In an effort to avoid the timing or standing issues that have hindered other such suits from going forward, the complaint states that the plaintiffs did not have knowledge of all material facts necessary to understand that the defendants breached their fiduciary duties and engaged in other unlawful conduct in violation of ERISA until shortly before the suit was filed. In addition, it says the plaintiffs did not have and do not have actual knowledge of the specifics of the defendants’ decision-making process with respect to the plan “because this information is solely within the possession of defendants prior to discovery.”

“Having never managed a large 401(k) plan such as the Plan, Plaintiffs lacked actual knowledge of reasonable fee levels and prudent alternatives available to such plans. Plaintiffs did not and could not review the Committee meeting minutes or other evidence of Defendants’ fiduciary decision making, or the lack thereof,” the complaint adds.

In the complaint, the plaintiffs argued that passively managed funds cost less than actively managed funds, institutional share classes cost less than investor share classes, and collective trusts and separate accounts cost less than their “virtually identical” mutual fund counterparts. They claim that the defendants knew or should have known of the existence of cheaper share classes and/or collective trusts, and should have immediately identified the prudence of transferring the plan’s funds into these alternative investments.

The complaint states that as a large plan, it had sufficient assets under management at all times during the class period to qualify for lower share classes which often have a million dollars as the minimum for a particular fund. “Investment minimums for [collective trusts] are often $10 million, but will vary,” the complaint notes.
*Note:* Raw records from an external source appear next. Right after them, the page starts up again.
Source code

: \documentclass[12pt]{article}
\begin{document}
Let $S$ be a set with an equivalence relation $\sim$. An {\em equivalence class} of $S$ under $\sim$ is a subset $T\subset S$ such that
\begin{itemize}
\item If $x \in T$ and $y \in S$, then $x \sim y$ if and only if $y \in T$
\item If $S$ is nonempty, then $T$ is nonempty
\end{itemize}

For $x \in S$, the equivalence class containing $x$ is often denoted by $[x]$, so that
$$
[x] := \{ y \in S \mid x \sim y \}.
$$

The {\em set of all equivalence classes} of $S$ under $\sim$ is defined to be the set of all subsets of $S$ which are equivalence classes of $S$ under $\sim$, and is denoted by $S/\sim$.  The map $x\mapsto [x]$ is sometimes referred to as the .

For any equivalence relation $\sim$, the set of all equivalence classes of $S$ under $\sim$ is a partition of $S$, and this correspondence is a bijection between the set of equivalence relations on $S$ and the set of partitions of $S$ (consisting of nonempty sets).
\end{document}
It also accuses the defendants of failing to monitor or control the plan’s recordkeeping expenses. The lawsuit alleges the plan fiduciaries failed to track the recordkeeper’s expenses by demanding documents that summarize and contextualize the recordkeeper’s compensation, such as fee transparencies, fee analyses, fee summaries, relationship pricing analyses, cost-competitiveness analyses, and multi-practice and standalone pricing reports.

It accuses the defendants of failing to identify all fees, including direct compensation and revenue sharing being paid to the plan’s recordkeeper. “To the extent that a plan’s investments pay asset-based revenue sharing to the recordkeeper, prudent fiduciaries monitor the amount of the payments to ensure that the recordkeeper’s total compensation from all sources does not exceed reasonable levels, and require that any revenue sharing payments that exceed a reasonable level be returned to the plan and its participants,” the plaintiffs claim.

The suit alleges the defendants failed to remain informed about overall trends in the marketplace regarding the fees being paid by other plans, as well as the recordkeeping rates that are available by not conducting a request for proposals (RFP) process at reasonable intervals, and immediately if the plan’s recordkeeping expenses have grown significantly or appear high in relation to the general marketplace.

“As a direct and proximate result of the breaches of fiduciary duties alleged herein, the Plan suffered millions of dollars of losses due to excessive costs and lower net investment returns,” the complaint says.